- **PROBLEM REQUIREMENTS**
Pictures excluded, return the lines below from the first through the line holding "Constructor of DBInputFormat.DBRecordReader".

Excerpts from a dataset
-----

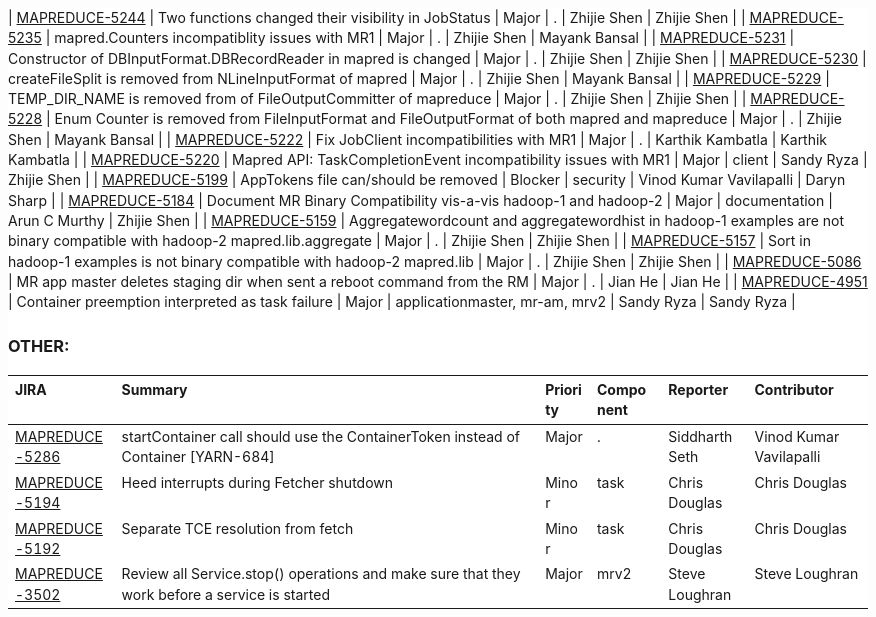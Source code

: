 | [MAPREDUCE-5244](https://issues.apache.org/jira/browse/MAPREDUCE-5244) | Two functions changed their visibility in JobStatus |  Major | . | Zhijie Shen | Zhijie Shen |
| [MAPREDUCE-5235](https://issues.apache.org/jira/browse/MAPREDUCE-5235) | mapred.Counters incompatiblity issues with MR1 |  Major | . | Zhijie Shen | Mayank Bansal |
| [MAPREDUCE-5231](https://issues.apache.org/jira/browse/MAPREDUCE-5231) | Constructor of DBInputFormat.DBRecordReader in mapred is changed |  Major | . | Zhijie Shen | Zhijie Shen |
| [MAPREDUCE-5230](https://issues.apache.org/jira/browse/MAPREDUCE-5230) | createFileSplit is removed from NLineInputFormat of mapred |  Major | . | Zhijie Shen | Mayank Bansal |
| [MAPREDUCE-5229](https://issues.apache.org/jira/browse/MAPREDUCE-5229) | TEMP\_DIR\_NAME is removed from of FileOutputCommitter of mapreduce |  Major | . | Zhijie Shen | Zhijie Shen |
| [MAPREDUCE-5228](https://issues.apache.org/jira/browse/MAPREDUCE-5228) | Enum Counter is removed from FileInputFormat and FileOutputFormat of both mapred and mapreduce |  Major | . | Zhijie Shen | Mayank Bansal |
| [MAPREDUCE-5222](https://issues.apache.org/jira/browse/MAPREDUCE-5222) | Fix JobClient incompatibilities with MR1 |  Major | . | Karthik Kambatla | Karthik Kambatla |
| [MAPREDUCE-5220](https://issues.apache.org/jira/browse/MAPREDUCE-5220) | Mapred API: TaskCompletionEvent incompatibility issues with MR1 |  Major | client | Sandy Ryza | Zhijie Shen |
| [MAPREDUCE-5199](https://issues.apache.org/jira/browse/MAPREDUCE-5199) | AppTokens file can/should be removed |  Blocker | security | Vinod Kumar Vavilapalli | Daryn Sharp |
| [MAPREDUCE-5184](https://issues.apache.org/jira/browse/MAPREDUCE-5184) | Document MR Binary Compatibility vis-a-vis hadoop-1 and hadoop-2 |  Major | documentation | Arun C Murthy | Zhijie Shen |
| [MAPREDUCE-5159](https://issues.apache.org/jira/browse/MAPREDUCE-5159) | Aggregatewordcount and aggregatewordhist in hadoop-1 examples are not binary compatible with hadoop-2 mapred.lib.aggregate |  Major | . | Zhijie Shen | Zhijie Shen |
| [MAPREDUCE-5157](https://issues.apache.org/jira/browse/MAPREDUCE-5157) | Sort in hadoop-1 examples is not binary compatible with hadoop-2 mapred.lib |  Major | . | Zhijie Shen | Zhijie Shen |
| [MAPREDUCE-5086](https://issues.apache.org/jira/browse/MAPREDUCE-5086) | MR app master deletes staging dir when sent a reboot command from the RM |  Major | . | Jian He | Jian He |
| [MAPREDUCE-4951](https://issues.apache.org/jira/browse/MAPREDUCE-4951) | Container preemption interpreted as task failure |  Major | applicationmaster, mr-am, mrv2 | Sandy Ryza | Sandy Ryza |


### OTHER:

| JIRA | Summary | Priority | Component | Reporter | Contributor |
|:---- |:---- | :--- |:---- |:---- |:---- |
| [MAPREDUCE-5286](https://issues.apache.org/jira/browse/MAPREDUCE-5286) | startContainer call should use the ContainerToken instead of Container [YARN-684] |  Major | . | Siddharth Seth | Vinod Kumar Vavilapalli |
| [MAPREDUCE-5194](https://issues.apache.org/jira/browse/MAPREDUCE-5194) | Heed interrupts during Fetcher shutdown |  Minor | task | Chris Douglas | Chris Douglas |
| [MAPREDUCE-5192](https://issues.apache.org/jira/browse/MAPREDUCE-5192) | Separate TCE resolution from fetch |  Minor | task | Chris Douglas | Chris Douglas |
| [MAPREDUCE-3502](https://issues.apache.org/jira/browse/MAPREDUCE-3502) | Review all Service.stop() operations and make sure that they work before a service is started |  Major | mrv2 | Steve Loughran | Steve Loughran |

-----

- **ANSWER TO THE PROBLEM**
Source code

: | [MAPREDUCE-5244](https://issues.apache.org/jira/browse/MAPREDUCE-5244) | Two functions changed their visibility in JobStatus |  Major | . | Zhijie Shen | Zhijie Shen |
| [MAPREDUCE-5235](https://issues.apache.org/jira/browse/MAPREDUCE-5235) | mapred.Counters incompatiblity issues with MR1 |  Major | . | Zhijie Shen | Mayank Bansal |
| [MAPREDUCE-5231](https://issues.apache.org/jira/browse/MAPREDUCE-5231) | Constructor of DBInputFormat.DBRecordReader in mapred is changed |  Major | . | Zhijie Shen | Zhijie Shen |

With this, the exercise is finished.